**How to complete this task**:
Please report every line of the listing below that has the word "file" in it.

**Extracted records**:

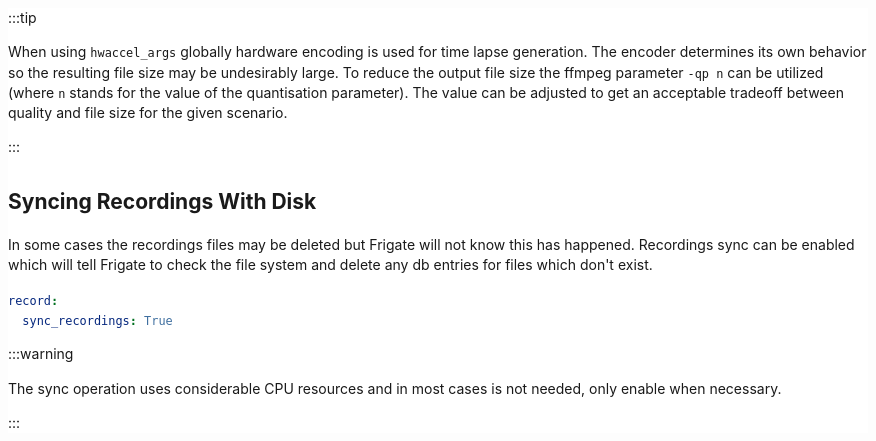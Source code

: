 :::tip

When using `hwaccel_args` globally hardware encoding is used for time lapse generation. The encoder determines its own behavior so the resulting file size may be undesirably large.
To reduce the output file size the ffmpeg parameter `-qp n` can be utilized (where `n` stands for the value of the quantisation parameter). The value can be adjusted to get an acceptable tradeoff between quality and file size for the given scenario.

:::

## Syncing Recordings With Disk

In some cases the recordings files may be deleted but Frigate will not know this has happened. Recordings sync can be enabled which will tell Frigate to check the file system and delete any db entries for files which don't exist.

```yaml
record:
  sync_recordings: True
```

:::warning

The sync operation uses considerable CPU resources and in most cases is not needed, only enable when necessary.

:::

**Written response**:
When using `hwaccel_args` globally hardware encoding is used for time lapse generation. The encoder determines its own behavior so the resulting file size may be undesirably large.
To reduce the output file size the ffmpeg parameter `-qp n` can be utilized (where `n` stands for the value of the quantisation parameter). The value can be adjusted to get an acceptable tradeoff between quality and file size for the given scenario.
In some cases the recordings files may be deleted but Frigate will not know this has happened. Recordings sync can be enabled which will tell Frigate to check the file system and delete any db entries for files which don't exist.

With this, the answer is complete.